In a 2023 episode of the CIA podcast The Langley Files, Deputy Director for Analysis Linda Weissgold said the agency already uses AI to help analysts stay on top of an "ever expanding amount of data." However, she emphasized that she would not present intelligence to the president if the only justification was that "the black box just told me so." Her comments drew a boundary between using AI as an assistant and relying on opaque systems for the most sensitive judgments.

That boundary reflects a long-standing requirement in U.S. intelligence analysis. Institutions must be able to explain why they believe what they believe, how strongly they hold those views, and what would change their minds. Public doctrine describes this as a matter of analytic standards, evidentiary discipline, and accountability to decision-makers rather than to tools.
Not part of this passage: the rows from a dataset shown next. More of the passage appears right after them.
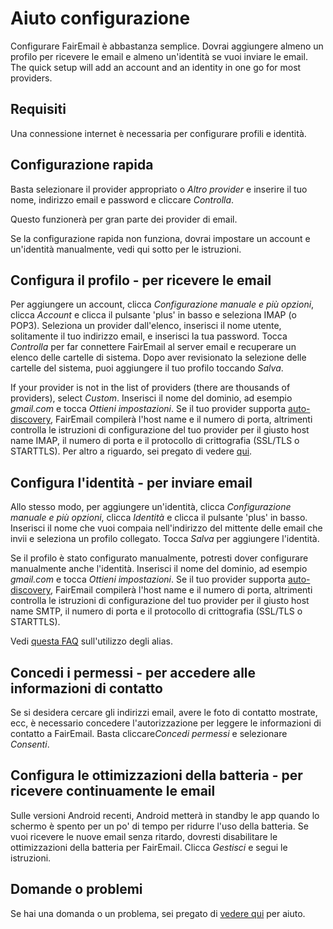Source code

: # Aiuto configurazione

Configurare FairEmail è abbastanza semplice. Dovrai aggiungere almeno un profilo per ricevere le email e almeno un'identità se vuoi inviare le email. The quick setup will add an account and an identity in one go for most providers.

## Requisiti

Una connessione internet è necessaria per configurare profili e identità.

## Configurazione rapida

Basta selezionare il provider appropriato o *Altro provider* e inserire il tuo nome, indirizzo email e password e cliccare *Controlla*.

Questo funzionerà per gran parte dei provider di email.

Se la configurazione rapida non funziona, dovrai impostare un account e un'identità manualmente, vedi qui sotto per le istruzioni.

## Configura il profilo - per ricevere le email

Per aggiungere un account, clicca *Configurazione manuale e più opzioni*, clicca *Account* e clicca il pulsante 'plus' in basso e seleziona IMAP (o POP3). Seleziona un provider dall'elenco, inserisci il nome utente, solitamente il tuo indirizzo email, e inserisci la tua password. Tocca *Controlla* per far connettere FairEmail al server email e recuperare un elenco delle cartelle di sistema. Dopo aver revisionato la selezione delle cartelle del sistema, puoi aggiungere il tuo profilo toccando *Salva*.

If your provider is not in the list of providers (there are thousands of providers), select *Custom*. Inserisci il nome del dominio, ad esempio *gmail.com* e tocca *Ottieni impostazioni*. Se il tuo provider supporta [auto-discovery](https://tools.ietf.org/html/rfc6186), FairEmail compilerà l'host name e il numero di porta, altrimenti controlla le istruzioni di configurazione del tuo provider per il giusto host name IMAP, il numero di porta e il protocollo di crittografia (SSL/TLS o STARTTLS). Per altro a riguardo, sei pregato di vedere [qui](https://github.com/M66B/FairEmail/blob/master/FAQ.md#authorizing-accounts).

## Configura l'identità - per inviare email

Allo stesso modo, per aggiungere un'identità, clicca *Configurazione manuale e più opzioni*, clicca *Identità* e clicca il pulsante 'plus' in basso. Inserisci il nome che vuoi compaia nell'indirizzo del mittente delle email che invii e seleziona un profilo collegato. Tocca *Salva* per aggiungere l'identità.

Se il profilo è stato configurato manualmente, potresti dover configurare manualmente anche l'identità. Inserisci il nome del dominio, ad esempio *gmail.com* e tocca *Ottieni impostazioni*. Se il tuo provider supporta [auto-discovery](https://tools.ietf.org/html/rfc6186), FairEmail compilerà l'host name e il numero di porta, altrimenti controlla le istruzioni di configurazione del tuo provider per il giusto host name SMTP, il numero di porta e il protocollo di crittografia (SSL/TLS o STARTTLS).

Vedi [questa FAQ](https://github.com/M66B/FairEmail/blob/master/FAQ.md#FAQ9) sull'utilizzo degli alias.

## Concedi i permessi - per accedere alle informazioni di contatto

Se si desidera cercare gli indirizzi email, avere le foto di contatto mostrate, ecc, è necessario concedere l'autorizzazione per leggere le informazioni di contatto a FairEmail. Basta cliccare*Concedi permessi* e selezionare *Consenti*.

## Configura le ottimizzazioni della batteria - per ricevere continuamente le email

Sulle versioni Android recenti, Android metterà in standby le app quando lo schermo è spento per un po' di tempo per ridurre l'uso della batteria. Se vuoi ricevere le nuove email senza ritardo, dovresti disabilitare le ottimizzazioni della batteria per FairEmail. Clicca *Gestisci* e segui le istruzioni.

## Domande o problemi

Se hai una domanda o un problema, sei pregato di [vedere qui](https://github.com/M66B/FairEmail/blob/master/FAQ.md) per aiuto.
Meeting that standard at scale forces organizations to think concretely about synthesis methodology. They must consider the limitations of generic chatbots and the role deterministic rule systems can play in automated workflows. Decision tables, already proven in large public-benefit programs, offer one way to make complex logic transparent while still benefiting from modern machine-learning components.

Key Findings


  • Institutional synthesis in the U.S. Intelligence Community requires transparent reasoning, clear uncertainty statements, and traceable sourcing, as codified in ODNI’s ICD 203 analytic standards.
  • CIA, DIA, NSA, NGA, INR, FBI, and DHS I&A apply those standards to different missions and data types, which leads organizations to weigh sources and precedent differently even on shared information.
  • CIA has stated publicly that presidential-level assessments must be able to explain why they reach a judgment, highlighting the limits of out-of-the-box black-box chatbots for institutional-grade synthesis.
  • NIST’s Generative AI Profile describes confabulation, unreliable citations, and weak provenance as core risks, underscoring why generic LLM outputs are hard to audit against IC tradecraft standards.
  • Decision-table engines such as DTRules show that complex public policy can run through deterministic, spreadsheet-defined rules that auditors and policy staff can review and test at scale.
  • Quality-controlled generative pipelines that embed LLMs inside decision-table guardrails, provenance logging, and human review can align automation with IC, DoD, and NIST expectations across intelligence and other domains.

Synthesis as Institutional Tradecraft


Within the U.S. Intelligence Community, synthesis is more than summarizing documents. It is the disciplined integration of incomplete and sometimes contradictory information into judgments that can be scrutinized, revised, and audited. The Office of the Director of National Intelligence’s analytic standards directive, ICD 203, requires that finished analysis be objective, based on all available sources, and explicit about uncertainties and assumptions.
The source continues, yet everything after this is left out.